The paper proposes a method for few-shot learning in CT and MRI images using attention. The reviewers raised several concerns about the novelty of the work and asked for some clarification regarding some of the terms. The authors provided a proper rebuttal and even (although not necessary) include results on additional experiments in their rebuttal. Two reviewers have raised their rating from 5 to 6, and 4 to 5, respectively. Based on these reviews and rebuttals, I’d suggest acceptance for this work.

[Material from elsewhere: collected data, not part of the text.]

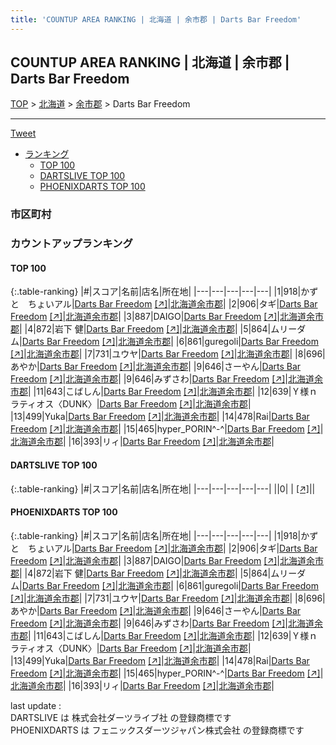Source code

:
 ```yaml
---
title: 'COUNTUP AREA RANKING | 北海道 | 余市郡 | Darts Bar Freedom'
---
```

## COUNTUP AREA RANKING | 北海道 | 余市郡 | Darts Bar Freedom

[TOP](/darts/rank/) > [北海道](/darts/rank/北海道/) > [余市郡](/darts/rank/北海道/余市郡/) > Darts Bar Freedom

___

<a href="https://twitter.com/share?ref_src=twsrc%5Etfw" data-text="COUNTUP AREA RANKING | 北海道余市郡Darts Bar Freedom" class="twitter-share-button" data-hashtags="DARTSLIVE,PHOENIXDARTS,darts,ダーツ" data-show-count="false">Tweet</a>

* [ランキング](#カウントアップランキング)
    * [TOP 100](#top-100)
    * [DARTSLIVE TOP 100](#dartslive-top-100)
    * [PHOENIXDARTS TOP 100](#phoenixdarts-top-100)

### 市区町村

<ul>

</ul>

### カウントアップランキング

#### TOP 100



{:.table-ranking}
|#|スコア|名前|店名|所在地|
|---|---|---|---|---|
|1|918|<span class="rank-name-pd">かずと　ちょいアル</span>|<a href="/darts/rank/shops/74704.html">Darts Bar Freedom</a> <a href="https://vs.phoenixdarts.com/jp/shop/shopDetailInfo/s_74704?s_seq=74704">[↗]</a>|<a href="/darts/rank/北海道/余市郡">北海道余市郡</a>|
|2|906|<span class="rank-name-pd">タギ</span>|<a href="/darts/rank/shops/74704.html">Darts Bar Freedom</a> <a href="https://vs.phoenixdarts.com/jp/shop/shopDetailInfo/s_74704?s_seq=74704">[↗]</a>|<a href="/darts/rank/北海道/余市郡">北海道余市郡</a>|
|3|887|<span class="rank-name-pd">DAIGO</span>|<a href="/darts/rank/shops/74704.html">Darts Bar Freedom</a> <a href="https://vs.phoenixdarts.com/jp/shop/shopDetailInfo/s_74704?s_seq=74704">[↗]</a>|<a href="/darts/rank/北海道/余市郡">北海道余市郡</a>|
|4|872|<span class="rank-name-pd"><span class="pro-icon-pd"></span>岩下 健</span>|<a href="/darts/rank/shops/74704.html">Darts Bar Freedom</a> <a href="https://vs.phoenixdarts.com/jp/shop/shopDetailInfo/s_74704?s_seq=74704">[↗]</a>|<a href="/darts/rank/北海道/余市郡">北海道余市郡</a>|
|5|864|<span class="rank-name-pd">ムリーダム</span>|<a href="/darts/rank/shops/74704.html">Darts Bar Freedom</a> <a href="https://vs.phoenixdarts.com/jp/shop/shopDetailInfo/s_74704?s_seq=74704">[↗]</a>|<a href="/darts/rank/北海道/余市郡">北海道余市郡</a>|
|6|861|<span class="rank-name-pd">guregoli</span>|<a href="/darts/rank/shops/74704.html">Darts Bar Freedom</a> <a href="https://vs.phoenixdarts.com/jp/shop/shopDetailInfo/s_74704?s_seq=74704">[↗]</a>|<a href="/darts/rank/北海道/余市郡">北海道余市郡</a>|
|7|731|<span class="rank-name-pd">ユウヤ</span>|<a href="/darts/rank/shops/74704.html">Darts Bar Freedom</a> <a href="https://vs.phoenixdarts.com/jp/shop/shopDetailInfo/s_74704?s_seq=74704">[↗]</a>|<a href="/darts/rank/北海道/余市郡">北海道余市郡</a>|
|8|696|<span class="rank-name-pd">あやか</span>|<a href="/darts/rank/shops/74704.html">Darts Bar Freedom</a> <a href="https://vs.phoenixdarts.com/jp/shop/shopDetailInfo/s_74704?s_seq=74704">[↗]</a>|<a href="/darts/rank/北海道/余市郡">北海道余市郡</a>|
|9|646|<span class="rank-name-pd">さーやん</span>|<a href="/darts/rank/shops/74704.html">Darts Bar Freedom</a> <a href="https://vs.phoenixdarts.com/jp/shop/shopDetailInfo/s_74704?s_seq=74704">[↗]</a>|<a href="/darts/rank/北海道/余市郡">北海道余市郡</a>|
|9|646|<span class="rank-name-pd">みずさわ</span>|<a href="/darts/rank/shops/74704.html">Darts Bar Freedom</a> <a href="https://vs.phoenixdarts.com/jp/shop/shopDetailInfo/s_74704?s_seq=74704">[↗]</a>|<a href="/darts/rank/北海道/余市郡">北海道余市郡</a>|
|11|643|<span class="rank-name-pd">こばしん</span>|<a href="/darts/rank/shops/74704.html">Darts Bar Freedom</a> <a href="https://vs.phoenixdarts.com/jp/shop/shopDetailInfo/s_74704?s_seq=74704">[↗]</a>|<a href="/darts/rank/北海道/余市郡">北海道余市郡</a>|
|12|639|<span class="rank-name-pd">Ｙ様ｎラティオス〈DUNK〉</span>|<a href="/darts/rank/shops/74704.html">Darts Bar Freedom</a> <a href="https://vs.phoenixdarts.com/jp/shop/shopDetailInfo/s_74704?s_seq=74704">[↗]</a>|<a href="/darts/rank/北海道/余市郡">北海道余市郡</a>|
|13|499|<span class="rank-name-pd">Yuka</span>|<a href="/darts/rank/shops/74704.html">Darts Bar Freedom</a> <a href="https://vs.phoenixdarts.com/jp/shop/shopDetailInfo/s_74704?s_seq=74704">[↗]</a>|<a href="/darts/rank/北海道/余市郡">北海道余市郡</a>|
|14|478|<span class="rank-name-pd">Rai</span>|<a href="/darts/rank/shops/74704.html">Darts Bar Freedom</a> <a href="https://vs.phoenixdarts.com/jp/shop/shopDetailInfo/s_74704?s_seq=74704">[↗]</a>|<a href="/darts/rank/北海道/余市郡">北海道余市郡</a>|
|15|465|<span class="rank-name-pd">hyper_PORIN^-^</span>|<a href="/darts/rank/shops/74704.html">Darts Bar Freedom</a> <a href="https://vs.phoenixdarts.com/jp/shop/shopDetailInfo/s_74704?s_seq=74704">[↗]</a>|<a href="/darts/rank/北海道/余市郡">北海道余市郡</a>|
|16|393|<span class="rank-name-pd">リィ</span>|<a href="/darts/rank/shops/74704.html">Darts Bar Freedom</a> <a href="https://vs.phoenixdarts.com/jp/shop/shopDetailInfo/s_74704?s_seq=74704">[↗]</a>|<a href="/darts/rank/北海道/余市郡">北海道余市郡</a>|


#### DARTSLIVE TOP 100



{:.table-ranking}
|#|スコア|名前|店名|所在地|
|---|---|---|---|---|
||0|<span class="rank-name-dl"> </span>|<a href="/darts/rank/shops/.html"></a> <a href="">[↗]</a>|<a href="/darts/rank//"></a>|


#### PHOENIXDARTS TOP 100



{:.table-ranking}
|#|スコア|名前|店名|所在地|
|---|---|---|---|---|
|1|918|<span class="rank-name-pd">かずと　ちょいアル</span>|<a href="/darts/rank/shops/74704.html">Darts Bar Freedom</a> <a href="https://vs.phoenixdarts.com/jp/shop/shopDetailInfo/s_74704?s_seq=74704">[↗]</a>|<a href="/darts/rank/北海道/余市郡">北海道余市郡</a>|
|2|906|<span class="rank-name-pd">タギ</span>|<a href="/darts/rank/shops/74704.html">Darts Bar Freedom</a> <a href="https://vs.phoenixdarts.com/jp/shop/shopDetailInfo/s_74704?s_seq=74704">[↗]</a>|<a href="/darts/rank/北海道/余市郡">北海道余市郡</a>|
|3|887|<span class="rank-name-pd">DAIGO</span>|<a href="/darts/rank/shops/74704.html">Darts Bar Freedom</a> <a href="https://vs.phoenixdarts.com/jp/shop/shopDetailInfo/s_74704?s_seq=74704">[↗]</a>|<a href="/darts/rank/北海道/余市郡">北海道余市郡</a>|
|4|872|<span class="rank-name-pd"><span class="pro-icon-pd"></span>岩下 健</span>|<a href="/darts/rank/shops/74704.html">Darts Bar Freedom</a> <a href="https://vs.phoenixdarts.com/jp/shop/shopDetailInfo/s_74704?s_seq=74704">[↗]</a>|<a href="/darts/rank/北海道/余市郡">北海道余市郡</a>|
|5|864|<span class="rank-name-pd">ムリーダム</span>|<a href="/darts/rank/shops/74704.html">Darts Bar Freedom</a> <a href="https://vs.phoenixdarts.com/jp/shop/shopDetailInfo/s_74704?s_seq=74704">[↗]</a>|<a href="/darts/rank/北海道/余市郡">北海道余市郡</a>|
|6|861|<span class="rank-name-pd">guregoli</span>|<a href="/darts/rank/shops/74704.html">Darts Bar Freedom</a> <a href="https://vs.phoenixdarts.com/jp/shop/shopDetailInfo/s_74704?s_seq=74704">[↗]</a>|<a href="/darts/rank/北海道/余市郡">北海道余市郡</a>|
|7|731|<span class="rank-name-pd">ユウヤ</span>|<a href="/darts/rank/shops/74704.html">Darts Bar Freedom</a> <a href="https://vs.phoenixdarts.com/jp/shop/shopDetailInfo/s_74704?s_seq=74704">[↗]</a>|<a href="/darts/rank/北海道/余市郡">北海道余市郡</a>|
|8|696|<span class="rank-name-pd">あやか</span>|<a href="/darts/rank/shops/74704.html">Darts Bar Freedom</a> <a href="https://vs.phoenixdarts.com/jp/shop/shopDetailInfo/s_74704?s_seq=74704">[↗]</a>|<a href="/darts/rank/北海道/余市郡">北海道余市郡</a>|
|9|646|<span class="rank-name-pd">さーやん</span>|<a href="/darts/rank/shops/74704.html">Darts Bar Freedom</a> <a href="https://vs.phoenixdarts.com/jp/shop/shopDetailInfo/s_74704?s_seq=74704">[↗]</a>|<a href="/darts/rank/北海道/余市郡">北海道余市郡</a>|
|9|646|<span class="rank-name-pd">みずさわ</span>|<a href="/darts/rank/shops/74704.html">Darts Bar Freedom</a> <a href="https://vs.phoenixdarts.com/jp/shop/shopDetailInfo/s_74704?s_seq=74704">[↗]</a>|<a href="/darts/rank/北海道/余市郡">北海道余市郡</a>|
|11|643|<span class="rank-name-pd">こばしん</span>|<a href="/darts/rank/shops/74704.html">Darts Bar Freedom</a> <a href="https://vs.phoenixdarts.com/jp/shop/shopDetailInfo/s_74704?s_seq=74704">[↗]</a>|<a href="/darts/rank/北海道/余市郡">北海道余市郡</a>|
|12|639|<span class="rank-name-pd">Ｙ様ｎラティオス〈DUNK〉</span>|<a href="/darts/rank/shops/74704.html">Darts Bar Freedom</a> <a href="https://vs.phoenixdarts.com/jp/shop/shopDetailInfo/s_74704?s_seq=74704">[↗]</a>|<a href="/darts/rank/北海道/余市郡">北海道余市郡</a>|
|13|499|<span class="rank-name-pd">Yuka</span>|<a href="/darts/rank/shops/74704.html">Darts Bar Freedom</a> <a href="https://vs.phoenixdarts.com/jp/shop/shopDetailInfo/s_74704?s_seq=74704">[↗]</a>|<a href="/darts/rank/北海道/余市郡">北海道余市郡</a>|
|14|478|<span class="rank-name-pd">Rai</span>|<a href="/darts/rank/shops/74704.html">Darts Bar Freedom</a> <a href="https://vs.phoenixdarts.com/jp/shop/shopDetailInfo/s_74704?s_seq=74704">[↗]</a>|<a href="/darts/rank/北海道/余市郡">北海道余市郡</a>|
|15|465|<span class="rank-name-pd">hyper_PORIN^-^</span>|<a href="/darts/rank/shops/74704.html">Darts Bar Freedom</a> <a href="https://vs.phoenixdarts.com/jp/shop/shopDetailInfo/s_74704?s_seq=74704">[↗]</a>|<a href="/darts/rank/北海道/余市郡">北海道余市郡</a>|
|16|393|<span class="rank-name-pd">リィ</span>|<a href="/darts/rank/shops/74704.html">Darts Bar Freedom</a> <a href="https://vs.phoenixdarts.com/jp/shop/shopDetailInfo/s_74704?s_seq=74704">[↗]</a>|<a href="/darts/rank/北海道/余市郡">北海道余市郡</a>|


<div class="footer border-top border-gray-light mt-5 pt-3 text-right text-gray">
    last update : <span style="font-weight: italic" id="foot_last_modified"></span><br />
    DARTSLIVE は 株式会社ダーツライブ社 の登録商標です<br />
    PHOENIXDARTS は フェニックスダーツジャパン株式会社 の登録商標です<br />
</div>

<script src="https://cdnjs.cloudflare.com/ajax/libs/jquery.tablesorter/2.31.3/js/jquery.tablesorter.min.js" integrity="sha512-qzgd5cYSZcosqpzpn7zF2ZId8f/8CHmFKZ8j7mU4OUXTNRd5g+ZHBPsgKEwoqxCtdQvExE5LprwwPAgoicguNg==" crossorigin="anonymous" referrerpolicy="no-referrer"></script>
<link rel="stylesheet" href="https://cdnjs.cloudflare.com/ajax/libs/jquery.tablesorter/2.31.3/css/theme.default.min.css" integrity="sha512-wghhOJkjQX0Lh3NSWvNKeZ0ZpNn+SPVXX1Qyc9OCaogADktxrBiBdKGDoqVUOyhStvMBmJQ8ZdMHiR3wuEq8+w==" crossorigin="anonymous" referrerpolicy="no-referrer" />
<script>
$(function() {
    $(".table-ranking").tablesorter({sortList:[[0, 0]]});
    $("#foot_last_modified").text(formatDate(new Date(document.lastModified), 'yyyy-MM-dd HH:mm:ss'));
});
</script>

<script async src="https://platform.twitter.com/widgets.js" charset="utf-8"></script>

As a small sidenote: I’d recommend the authors use the original names of the datasets that they have used (e.g., CHAOS) out of respect for the composers of those data sets.
Meta-review #3
- Please provide your assessment of the paper taking all information into account, including rebuttal. Highlight the key strengths and weaknesses of the paper, clarify how you reconciled contrasting review comments and scores, indicate if concerns were successfully addressed in the rebuttal, and provide a clear justification of your decision. If you disagree with some of the (meta)reviewer statements, you can indicate so in your meta-review. Please make sure that the authors, program chairs, and the public can understand the reason for your decision.
This paper introduces a novel few-shot medical image segmentation framework based on cross masked attention transformer. Reviewers enquired about method novelty and justification, as well as further bolstering of experimental results. In my view, the major concern was one of technical novelty as the ideas of cross-attention, prototype learning and iterative refinement have been previously explored. The author feedback addresses this by highlighting the novelty in use of mutual information between support and query features.
Hence, my recommendation is to accept this paper. Would suggest that the authors update camera ready in accordance with all reviewer feedback, with particular focus on the motivation, related work and contribution sections of the paper.